Japan also has a custom of eating Japanese rice cakes during the New Year. In addition, traditionally in Japan, after a girl's first menstrual period, the family will cook red bean rice to celebrate the girl's growth and possessing feminine characteristics.
Rice and India
The history of rice production in India is also quite long. About 65% of the total population is rice-based. Because India’s mild climate is quite suitable for rice production, the country has also become the largest rice cultivation area. Rice production has exceeded Vietnam is second only to China, and its main economy is rice production in West Bengal, Uttar Pradesh, Madhya Pradesh, Orissa and Bihar. The king of rice in India is called "Basmati" (Basmati). It is produced in the border area between India and Pakistan. It is characterized by a long and slender shape and a strong aroma of rice. In 1997, Rice Tec Inc. (Rice Tec Inc.) crossed the gene of this rice with the American long indica rice variety to improve the new rice, and protected it with patent rights under the name of "Indian Fragrant Rice", which led to the original planting in India Farmers of fragrant rice must pay high royalties to this company.

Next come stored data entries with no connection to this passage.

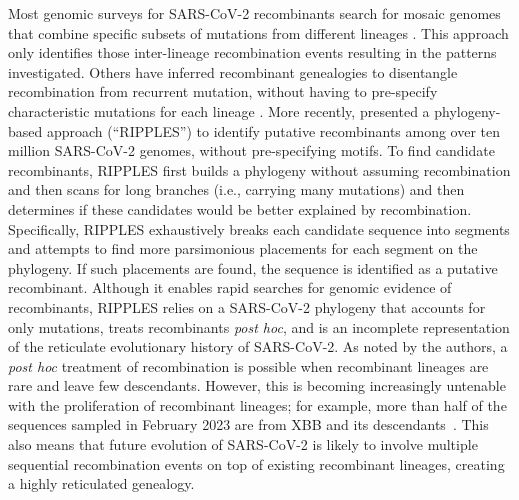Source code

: \documentclass{article}
\begin{document}
Most genomic surveys for SARS-CoV-2 recombinants search for mosaic genomes that
combine specific subsets of mutations from different lineages
\citep[e.g.][]{VanInsberghe2021-eu,Jackson2021-ik,Wertheim2022-hj,Sekizuka2022-xz}.
This approach only identifies those inter-lineage recombination events
resulting in the patterns investigated. Others have inferred recombinant
genealogies to disentangle recombination from recurrent mutation, without
having to pre-specify characteristic mutations for each lineage
\citep{Ignatieva2021-rg}. More recently, \cite{Turakhia2022-it} presented a
phylogeny-based approach (``RIPPLES'') to identify putative recombinants among
over ten million SARS-CoV-2 genomes, without pre-specifying motifs. To find
candidate recombinants, RIPPLES first builds a phylogeny without assuming
recombination and then scans for long branches (i.e., carrying many mutations)
and then determines if these candidates would be better explained by
recombination. Specifically, RIPPLES exhaustively breaks each candidate
sequence into segments and attempts to find more parsimonious placements for
each segment on the phylogeny. If such placements are found, the sequence is
identified as a putative recombinant. Although it enables rapid searches for
genomic evidence of recombinants, RIPPLES relies on a SARS-CoV-2 phylogeny that
accounts for only mutations, treats recombinants \textit{post hoc}, and is an
incomplete representation of the reticulate evolutionary history of SARS-CoV-2.
As noted by the authors, a \textit{post hoc} treatment of recombination is
possible when recombinant lineages are rare and leave few descendants. However,
this is becoming increasingly untenable with the proliferation of recombinant
lineages; for example, more than half of the sequences sampled in February 2023
are from XBB and its descendants~\citep{Chen2022-pz}. This also means that
future evolution of SARS-CoV-2 is likely to involve multiple sequential
recombination events on top of existing recombinant lineages, creating a highly
reticulated genealogy.

\end{document}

This case has aroused international discussion, and finally it was determined that the American Rice Technology Company could not sell their new rice under the name of "basmati rice", but instead sold it as "super basmati rice." Northern India is also the birthplace of wild rice
Rice and Thailand
Rice is Thailand’s main export product, the world’s largest rice exporter, and one of the staple foods of the locals. The Farming Festival is also the main local festival, among which the plowing and planting ceremony is the most important, in anticipation of a good harvest. The earliest rice remains were found in northern Thailand and Yunnan, and were planted around 3500 BC.
Rice and France
Aal Rice Festival (la Feria du riz) is a local festival in Arles, France to celebrate the harvest of rice. It is held every year in mid-September for three consecutive days. The celebrations included the selection of the "Rice Queen", parade in floats, bullfighting, drinking fruit wine, and eating Spanish paella. After being selected, the "Rice Queen" will take a large punt down the Long River and receive the rice sprinkled by everyone on both sides of the river.
Rice and America
International Rice Festival is an annual rice festival in Crawley, Louisiana, USA. It is held on the third weekend of October every year. It is the oldest agricultural festival in Louisiana and one of the largest agricultural festivals in the United States. The first rice festival was held on October 5, 1937. Since then, more than seven million people have participated in this annual event. There are two parades during the holiday season: the first is the children's parade, on Friday; the second is the general parade, on Saturday. At the same time, there are a variety of activities such as rice cooking contest, eating contest, farmers'banquet and the Queens'Ball. There will be entertainment performances and handicraft exhibitions from morning to evening near the venue and on the main road.
Rice and Malaysia
Harvest Festival is the traditional culture of the Dushun nationality in Kadashan, Malaysia. It is a thanksgiving celebration for the rice harvest, including beauty pageants and cultural dances.